Big Google Brother and Big Amazon Sister?
I was reading this morning about relatively new concerns about the Internet, and especially about search engines. Searching on the Internet is increasingly personalized, in ways that are not apparent to the searcher. Google and Amazon, for instance, have secret (for competitive reasons) algorithms that use your past searching patterns to give you highly personalized results. If you and someone else enter a search word in Google, you will not necessarily get the same results.
This may seem either harmless or beneficial. If Amazon has figured out what kind of books you like, why not have them recommend more of a similar kind?
But as this article pointed out, a possible result of this increasing personalization is that we are exposed less and less to things outside our current micro-world.

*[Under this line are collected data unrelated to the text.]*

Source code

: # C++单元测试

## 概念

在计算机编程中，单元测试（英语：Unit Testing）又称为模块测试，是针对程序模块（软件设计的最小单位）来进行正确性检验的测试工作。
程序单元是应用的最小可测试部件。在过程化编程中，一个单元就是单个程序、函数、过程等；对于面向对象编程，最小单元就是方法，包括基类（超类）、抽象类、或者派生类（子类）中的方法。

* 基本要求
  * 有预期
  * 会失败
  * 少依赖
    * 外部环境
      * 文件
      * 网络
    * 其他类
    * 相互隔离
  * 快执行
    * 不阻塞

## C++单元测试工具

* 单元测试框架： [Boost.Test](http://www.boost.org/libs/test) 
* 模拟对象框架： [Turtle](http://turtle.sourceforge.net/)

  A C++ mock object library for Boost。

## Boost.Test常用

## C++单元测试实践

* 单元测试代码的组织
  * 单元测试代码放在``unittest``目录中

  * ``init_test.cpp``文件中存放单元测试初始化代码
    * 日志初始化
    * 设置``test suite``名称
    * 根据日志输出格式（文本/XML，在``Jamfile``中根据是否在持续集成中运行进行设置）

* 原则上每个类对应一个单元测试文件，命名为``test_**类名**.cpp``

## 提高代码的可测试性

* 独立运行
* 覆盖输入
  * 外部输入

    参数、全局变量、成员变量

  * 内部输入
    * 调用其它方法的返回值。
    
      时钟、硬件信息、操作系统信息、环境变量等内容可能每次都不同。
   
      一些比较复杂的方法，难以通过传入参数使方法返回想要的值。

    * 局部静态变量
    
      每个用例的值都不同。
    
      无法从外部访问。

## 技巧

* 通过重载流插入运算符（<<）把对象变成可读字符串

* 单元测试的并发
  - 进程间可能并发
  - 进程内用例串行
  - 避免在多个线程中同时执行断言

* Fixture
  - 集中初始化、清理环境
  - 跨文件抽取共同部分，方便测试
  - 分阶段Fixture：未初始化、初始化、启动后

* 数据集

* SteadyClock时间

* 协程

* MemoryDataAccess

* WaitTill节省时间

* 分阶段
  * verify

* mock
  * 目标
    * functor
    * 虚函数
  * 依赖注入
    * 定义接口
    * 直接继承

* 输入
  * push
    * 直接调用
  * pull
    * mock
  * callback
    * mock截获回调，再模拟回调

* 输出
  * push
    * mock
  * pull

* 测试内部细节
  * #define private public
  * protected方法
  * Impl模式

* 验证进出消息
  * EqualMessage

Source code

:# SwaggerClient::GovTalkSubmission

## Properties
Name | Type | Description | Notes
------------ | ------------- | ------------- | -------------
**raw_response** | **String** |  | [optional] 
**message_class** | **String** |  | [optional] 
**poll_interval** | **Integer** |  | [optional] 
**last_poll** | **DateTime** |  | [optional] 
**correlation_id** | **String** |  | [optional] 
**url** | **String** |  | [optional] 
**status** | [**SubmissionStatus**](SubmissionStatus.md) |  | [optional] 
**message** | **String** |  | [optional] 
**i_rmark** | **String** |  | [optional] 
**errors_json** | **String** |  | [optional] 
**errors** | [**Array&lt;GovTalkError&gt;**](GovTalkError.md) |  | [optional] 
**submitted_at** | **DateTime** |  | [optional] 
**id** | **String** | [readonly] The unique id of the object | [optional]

One critic (sorry, I’ve already forgotten his name and can’t now find where I read this—early senility) says this tends toward auto-propaganda: immersing ourselves entirely in our own ideas.
It has been common to point out that people increasingly choose their sources of information to reinforce their ideas and values, but I hadn’t thought much about how the Internet silently reflects our choices back to us in ways that actually limit our choice. (That is, I’m less likely to be exposed to an idea that diverges from my present thinking but which I might have found attractive).
All of this applies to any person, including people of faith, who make strong commitments and want to engage the broader world. That broader world may be increasingly difficult to find if our “helpers” steer us only toward what we already believe.